I wish I could say I handled it well. I wish I could tell you that I calmly reassured the children and deftly disciplined the dog and we all came back inside, held hands and sang Kumbaya. But thats not what happened.
I was livid. Sweating. Now Late. Ready to murder my dog. And I lost my mind.
I berated the dog as I dragged him back towards the house. As I passed the girls, I angrily snapped at them to go find the bleeding chicken because the last thing I needed was a coyote to come around.
When I got to the house, I phoned my teenage son who was out with friends. I raged at him that if I’ve told him once, I’ve told him a million times that it was his responsibility to keep the shock collar charged and I was selling his dog.

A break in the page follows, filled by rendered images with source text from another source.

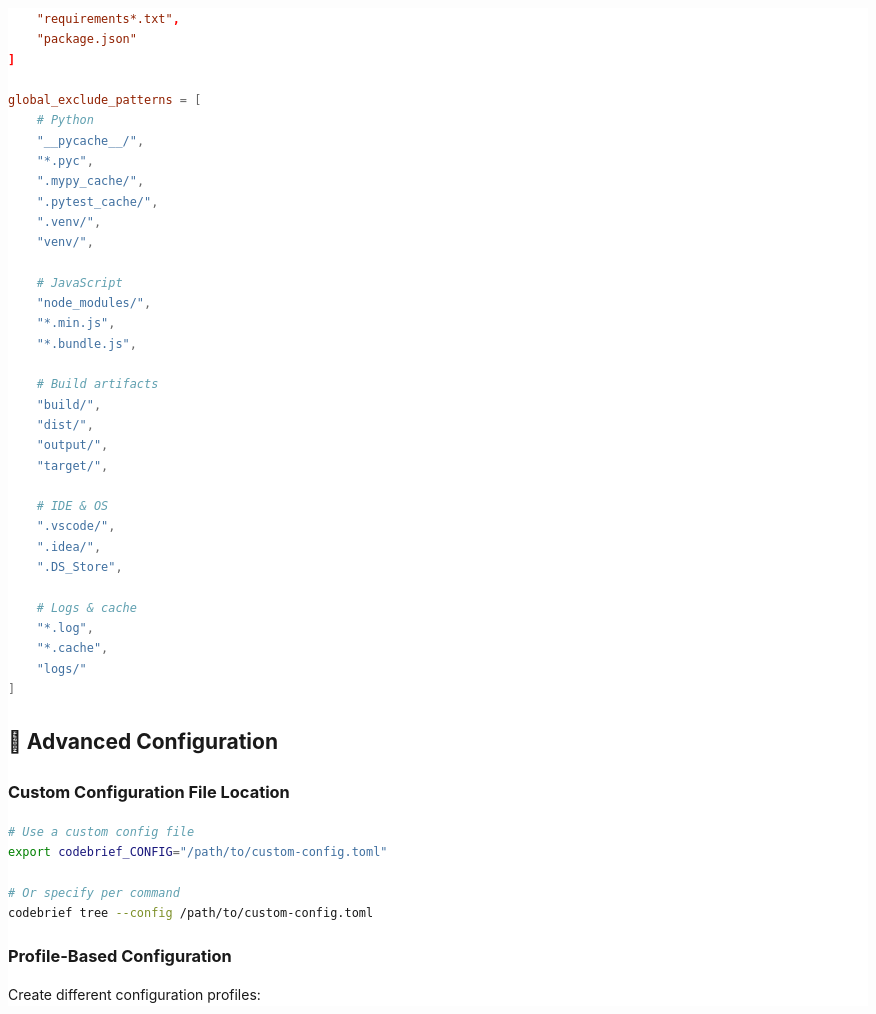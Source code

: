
 ```toml
    "requirements*.txt",
    "package.json"
]

global_exclude_patterns = [
    # Python
    "__pycache__/",
    "*.pyc",
    ".mypy_cache/",
    ".pytest_cache/",
    ".venv/",
    "venv/",

    # JavaScript
    "node_modules/",
    "*.min.js",
    "*.bundle.js",

    # Build artifacts
    "build/",
    "dist/",
    "output/",
    "target/",

    # IDE & OS
    ".vscode/",
    ".idea/",
    ".DS_Store",

    # Logs & cache
    "*.log",
    "*.cache",
    "logs/"
]
```

## 🔧 Advanced Configuration

### Custom Configuration File Location

```bash
# Use a custom config file
export codebrief_CONFIG="/path/to/custom-config.toml"

# Or specify per command
codebrief tree --config /path/to/custom-config.toml
```

### Profile-Based Configuration

Create different configuration profiles:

I called my husband and downloaded on him. I knew full well I’d have an ally in the “we’re getting rid of this blankity blank dog” camp because my husband is the only person in the family who likes having a dog less than I do. But I didn’t give him a chance to respond before hanging up on him.
I called my aunt (by this time I was almost in tears) and told her the torrid tale. She listened calmly as I rambled on about how my dog rabidly tried to kill a chicken and in asked if, in her professional opinion, does this means he is now a vicious animal who can no longer be trusted around children? I lamented that my hair and makeup were ruined and I was going to be late to my speaking engagement and I was nasty to the kids and between my epic melt down and watching the dog try to kill a chicken, I might have scarred the neighbor girl for life.

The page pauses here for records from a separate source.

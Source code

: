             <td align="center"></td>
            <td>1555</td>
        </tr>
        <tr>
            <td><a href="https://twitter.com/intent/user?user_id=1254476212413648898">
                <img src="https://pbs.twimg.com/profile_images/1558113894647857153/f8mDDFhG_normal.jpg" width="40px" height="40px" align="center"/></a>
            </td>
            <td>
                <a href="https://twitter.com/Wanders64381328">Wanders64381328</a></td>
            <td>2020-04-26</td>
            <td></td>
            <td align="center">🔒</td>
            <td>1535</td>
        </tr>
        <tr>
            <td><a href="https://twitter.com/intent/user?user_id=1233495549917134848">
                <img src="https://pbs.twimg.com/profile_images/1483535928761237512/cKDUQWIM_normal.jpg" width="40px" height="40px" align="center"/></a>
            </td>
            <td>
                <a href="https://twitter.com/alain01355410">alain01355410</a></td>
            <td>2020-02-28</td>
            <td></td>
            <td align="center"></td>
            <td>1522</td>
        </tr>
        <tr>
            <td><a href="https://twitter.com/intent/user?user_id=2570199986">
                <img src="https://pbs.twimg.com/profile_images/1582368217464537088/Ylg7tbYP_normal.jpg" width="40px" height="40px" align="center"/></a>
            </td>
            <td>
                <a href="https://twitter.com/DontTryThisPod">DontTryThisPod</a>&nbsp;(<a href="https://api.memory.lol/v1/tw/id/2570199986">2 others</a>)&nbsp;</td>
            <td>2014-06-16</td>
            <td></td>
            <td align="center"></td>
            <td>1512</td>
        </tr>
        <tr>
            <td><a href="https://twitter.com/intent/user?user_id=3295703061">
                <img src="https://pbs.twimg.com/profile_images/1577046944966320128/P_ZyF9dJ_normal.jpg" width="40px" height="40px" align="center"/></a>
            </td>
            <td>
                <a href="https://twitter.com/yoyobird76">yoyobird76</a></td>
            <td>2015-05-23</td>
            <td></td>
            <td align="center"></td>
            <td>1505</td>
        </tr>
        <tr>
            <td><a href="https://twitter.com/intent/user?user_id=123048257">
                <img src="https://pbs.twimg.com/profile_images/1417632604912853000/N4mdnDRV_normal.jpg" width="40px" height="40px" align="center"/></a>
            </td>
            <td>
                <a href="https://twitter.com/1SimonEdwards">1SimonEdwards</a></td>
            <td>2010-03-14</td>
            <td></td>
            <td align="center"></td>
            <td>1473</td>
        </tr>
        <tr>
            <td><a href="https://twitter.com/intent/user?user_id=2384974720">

My aunt took a deep breath and proceeded to talk me off the ledge.
She reassured me that my dog was still affable ole Mully and animal instincts were to blame for this detour in his behavior. She told me that my kids would survive their mother looking and acting like a stark raving lunatic … even the neighbor kid. And she told me to put my hair in a pony tail because for Pete’s sake who cares if its curled.
Taking my cue from her reassurance and direction, I pulled myself together.

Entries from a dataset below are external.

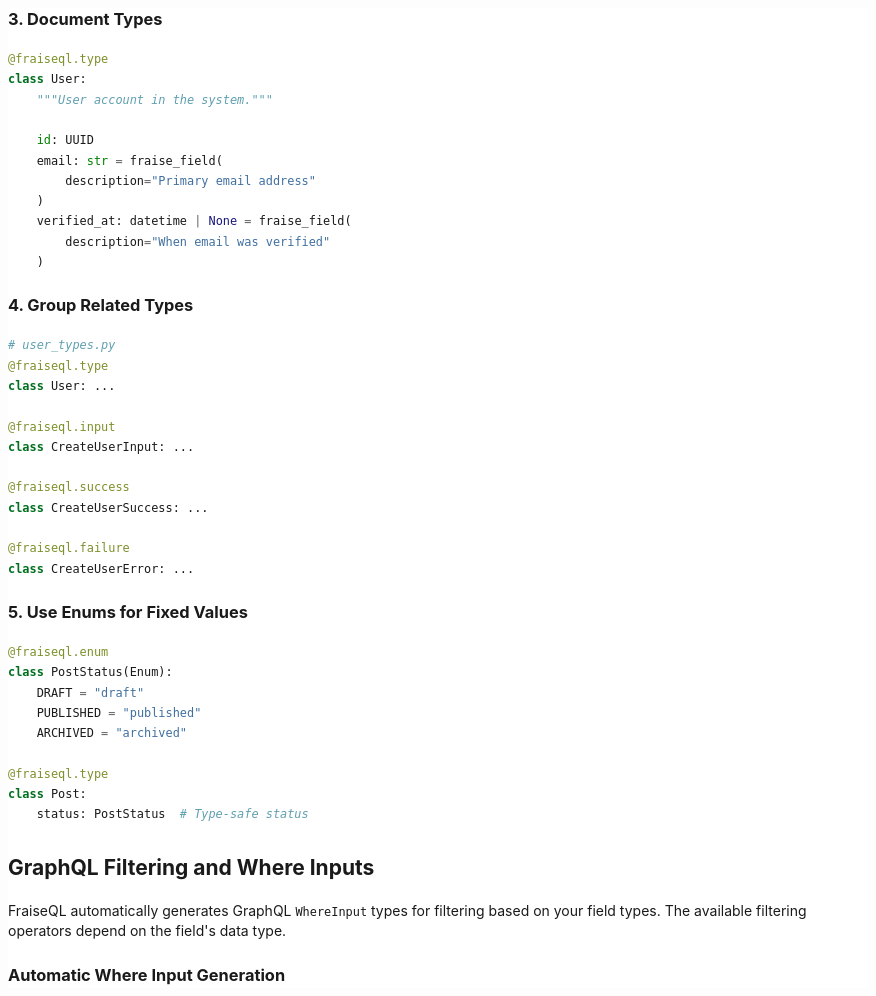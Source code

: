 ### 3. Document Types
```python
@fraiseql.type
class User:
    """User account in the system."""

    id: UUID
    email: str = fraise_field(
        description="Primary email address"
    )
    verified_at: datetime | None = fraise_field(
        description="When email was verified"
    )
```

### 4. Group Related Types
```python
# user_types.py
@fraiseql.type
class User: ...

@fraiseql.input
class CreateUserInput: ...

@fraiseql.success
class CreateUserSuccess: ...

@fraiseql.failure
class CreateUserError: ...
```

### 5. Use Enums for Fixed Values
```python
@fraiseql.enum
class PostStatus(Enum):
    DRAFT = "draft"
    PUBLISHED = "published"
    ARCHIVED = "archived"

@fraiseql.type
class Post:
    status: PostStatus  # Type-safe status
```

## GraphQL Filtering and Where Inputs

FraiseQL automatically generates GraphQL `WhereInput` types for filtering based on your field types. The available filtering operators depend on the field's data type.

### Automatic Where Input Generation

I called the kids inside for hugs, hot cocoa and a movie. I assured them that Mully isn’t dangerous just because he had blood on his snout and tried to kill a chicken. The neighbor girl didn’t look convinced so I sweetly reminded her that her dogs killed our baby chicks once and she isn’t afraid of them. (In hindsight, maybe that wasn’t the best way to calm the traumatized neighbor girl. I clearly wasn’t on my A-game.)
I called my son and my husband respectively to apologize for dropping my basket. Then I wiped the mascara from under my eyes, pulled my hair into a ponytail and marched out the door to speak at the event.
Poodle or not, everyone is plagued by Murphy’s Law from time to time. And we might not always handle it perfectly. But thankfully, God teaches a simple but profound way to offer encouragement in times of stress.
Anxiety in a man’s heart weighs him down, but a good word makes him glad. Proverbs 12:25
In the midst of my frustration, anger and even self-loathing over how badly I’d responded to the fiasco, someone spoke truth and grace over me. These words of encouragement were a balm to my anxious heart and bolstered my spirits.
Pleasant words are a honeycomb, sweet to the soul and healing to the bones. Proverbs 16:24
Encouragement is a powerful agent of change which reflects God’s heart towards us. Just as He lovingly restores his children when we are anxious, so should we gently restore each-other. And sometimes all it takes is a kind word.